Wells Fargo It was raised for her Standard & Poor’s 500 The 2026 target is 7,950 points from 7,300 points, reflecting growing confidence in US stocks as geopolitical risks ease and corporate earnings outlook improves.
The revised target suggests an upside of about 6% from the index’s current level of about 7,500 and puts Wells Fargo among the most bullish Wall Street firms anticipating further gains for the index.

the Bank He attributed the rise in the Standard & Poor’s 500 index expectations for the year 2026 to the easing of macroeconomic concerns and the improvement Investor Sentiment, resilient earnings growth, and expectations that interest rate risks are largely priced into markets.
One of the main factors behind the upgrade is the interim peace agreement between the US and Iran, which is expected to reduce geopolitical uncertainty and support the reopening of the Strait of Hormuz.
Wells Fargo believes that lower energy market risks could help mitigate inflationary pressures associated with oil prices.
The company also noted that the recent market decline has helped reset investor sentiment, particularly in… technology Stocks.
According to Wells Fargo, sentiment in the Nasdaq 100 index has returned to neutral levels, making way for additional gains in… artificial intelligence– Related stocks.

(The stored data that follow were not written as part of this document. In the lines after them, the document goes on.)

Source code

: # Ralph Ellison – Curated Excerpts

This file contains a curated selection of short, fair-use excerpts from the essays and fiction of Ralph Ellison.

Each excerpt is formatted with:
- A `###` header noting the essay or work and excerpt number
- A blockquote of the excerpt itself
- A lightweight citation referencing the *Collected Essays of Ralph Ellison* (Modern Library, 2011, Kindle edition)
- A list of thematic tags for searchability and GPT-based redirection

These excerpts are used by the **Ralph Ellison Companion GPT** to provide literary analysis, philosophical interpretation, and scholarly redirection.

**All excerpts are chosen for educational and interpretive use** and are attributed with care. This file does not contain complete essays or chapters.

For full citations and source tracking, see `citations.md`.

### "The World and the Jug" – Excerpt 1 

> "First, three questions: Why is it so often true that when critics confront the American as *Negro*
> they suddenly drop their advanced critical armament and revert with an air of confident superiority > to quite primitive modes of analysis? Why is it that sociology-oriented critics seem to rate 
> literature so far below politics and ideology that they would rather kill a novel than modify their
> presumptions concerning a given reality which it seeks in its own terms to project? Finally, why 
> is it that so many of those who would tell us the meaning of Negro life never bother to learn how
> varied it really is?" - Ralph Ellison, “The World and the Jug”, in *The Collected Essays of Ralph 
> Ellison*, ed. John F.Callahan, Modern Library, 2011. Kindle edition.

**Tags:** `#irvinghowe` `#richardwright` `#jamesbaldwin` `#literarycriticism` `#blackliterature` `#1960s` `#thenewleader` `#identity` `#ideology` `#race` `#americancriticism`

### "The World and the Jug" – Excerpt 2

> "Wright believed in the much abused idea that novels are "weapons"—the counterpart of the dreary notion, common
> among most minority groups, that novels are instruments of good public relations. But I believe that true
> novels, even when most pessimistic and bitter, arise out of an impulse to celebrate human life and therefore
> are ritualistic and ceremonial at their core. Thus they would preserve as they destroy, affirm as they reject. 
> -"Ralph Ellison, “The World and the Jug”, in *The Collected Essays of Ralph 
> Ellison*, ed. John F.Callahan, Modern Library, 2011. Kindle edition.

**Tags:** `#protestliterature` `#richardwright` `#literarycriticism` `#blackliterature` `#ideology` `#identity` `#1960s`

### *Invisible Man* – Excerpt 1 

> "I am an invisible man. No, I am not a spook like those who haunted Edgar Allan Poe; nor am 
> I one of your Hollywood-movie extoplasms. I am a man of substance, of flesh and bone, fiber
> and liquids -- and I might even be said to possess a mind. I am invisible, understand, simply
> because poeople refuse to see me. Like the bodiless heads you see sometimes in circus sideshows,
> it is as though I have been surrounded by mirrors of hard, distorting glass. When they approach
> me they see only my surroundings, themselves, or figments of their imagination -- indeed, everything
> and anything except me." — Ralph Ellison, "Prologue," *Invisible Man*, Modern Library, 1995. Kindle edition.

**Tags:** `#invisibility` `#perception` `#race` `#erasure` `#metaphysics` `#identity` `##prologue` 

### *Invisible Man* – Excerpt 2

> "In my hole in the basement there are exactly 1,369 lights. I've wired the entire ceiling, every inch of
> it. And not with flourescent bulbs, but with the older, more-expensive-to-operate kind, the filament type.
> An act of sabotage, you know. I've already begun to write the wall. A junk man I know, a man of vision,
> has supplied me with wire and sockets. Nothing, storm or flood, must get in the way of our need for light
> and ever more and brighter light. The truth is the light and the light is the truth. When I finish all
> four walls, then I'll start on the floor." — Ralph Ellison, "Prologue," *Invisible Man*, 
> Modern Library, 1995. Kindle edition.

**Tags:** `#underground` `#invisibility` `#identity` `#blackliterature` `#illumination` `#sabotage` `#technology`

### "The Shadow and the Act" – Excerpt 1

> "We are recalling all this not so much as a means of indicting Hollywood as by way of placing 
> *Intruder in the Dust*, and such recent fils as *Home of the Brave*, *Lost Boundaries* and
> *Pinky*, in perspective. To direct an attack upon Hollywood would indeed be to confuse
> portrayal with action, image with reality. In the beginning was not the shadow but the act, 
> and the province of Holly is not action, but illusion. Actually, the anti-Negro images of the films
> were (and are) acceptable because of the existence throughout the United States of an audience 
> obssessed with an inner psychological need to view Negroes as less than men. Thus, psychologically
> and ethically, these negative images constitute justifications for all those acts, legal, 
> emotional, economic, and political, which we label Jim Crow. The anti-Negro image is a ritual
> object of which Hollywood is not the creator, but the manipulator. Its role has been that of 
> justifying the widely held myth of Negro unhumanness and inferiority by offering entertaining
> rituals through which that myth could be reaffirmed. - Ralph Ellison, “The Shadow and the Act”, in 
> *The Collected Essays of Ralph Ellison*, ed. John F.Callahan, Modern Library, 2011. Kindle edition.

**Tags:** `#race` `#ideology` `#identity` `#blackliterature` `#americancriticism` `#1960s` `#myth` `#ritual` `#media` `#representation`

Supporting the top goal is improving earnings expectations. The bank raised its 2026 EPS forecast for the S&P 500 to $340 from $315 and increased its 2027 EPS estimate to $390 from $365, reflecting expectations of continued earnings growth.
Separately, the Wells Fargo Investment Institute raised the year-end 2026 target range for the S&P 500 to 7800-8000 from 7400-7600 and provided a 2027 target range of 8600-8800.
Technology stocks are expected to lead market gains
Wells Fargo remains optimistic about technology and Semiconductors stocks, citing continued spending on AI infrastructure by major technology companies as a key driver of growth.
The bank also sees an upside in cyclical sectors as macroeconomic pressures ease and energy costs decline.
While inflation remains the main risk to stocks, Wells Fargo said the threat will only increase if the Fed adopts a more aggressive stance on raising interest rates.
Despite the bullish outlook, the bank warned that risks remain, such as the upcoming US midterm elections, which could increase market volatility, while potential regulatory scrutiny of artificial intelligence could impact a sector that has been a key driver of stock market gains over the past year.
Wells Fargo’s upgrade is consistent with the broader trend of Wall Street firms raising their S&P 500 targets for 2026.
For example, Citi and Oppenheimer expect the index to reach 8,100, while Goldman Sachs and Deutsche Bank expect the index to reach 8,000.
Morgan Stanley expects a range of 7,800 to 8,000, while JPMorgan and HSBC remain more cautious with targets of around 7,500.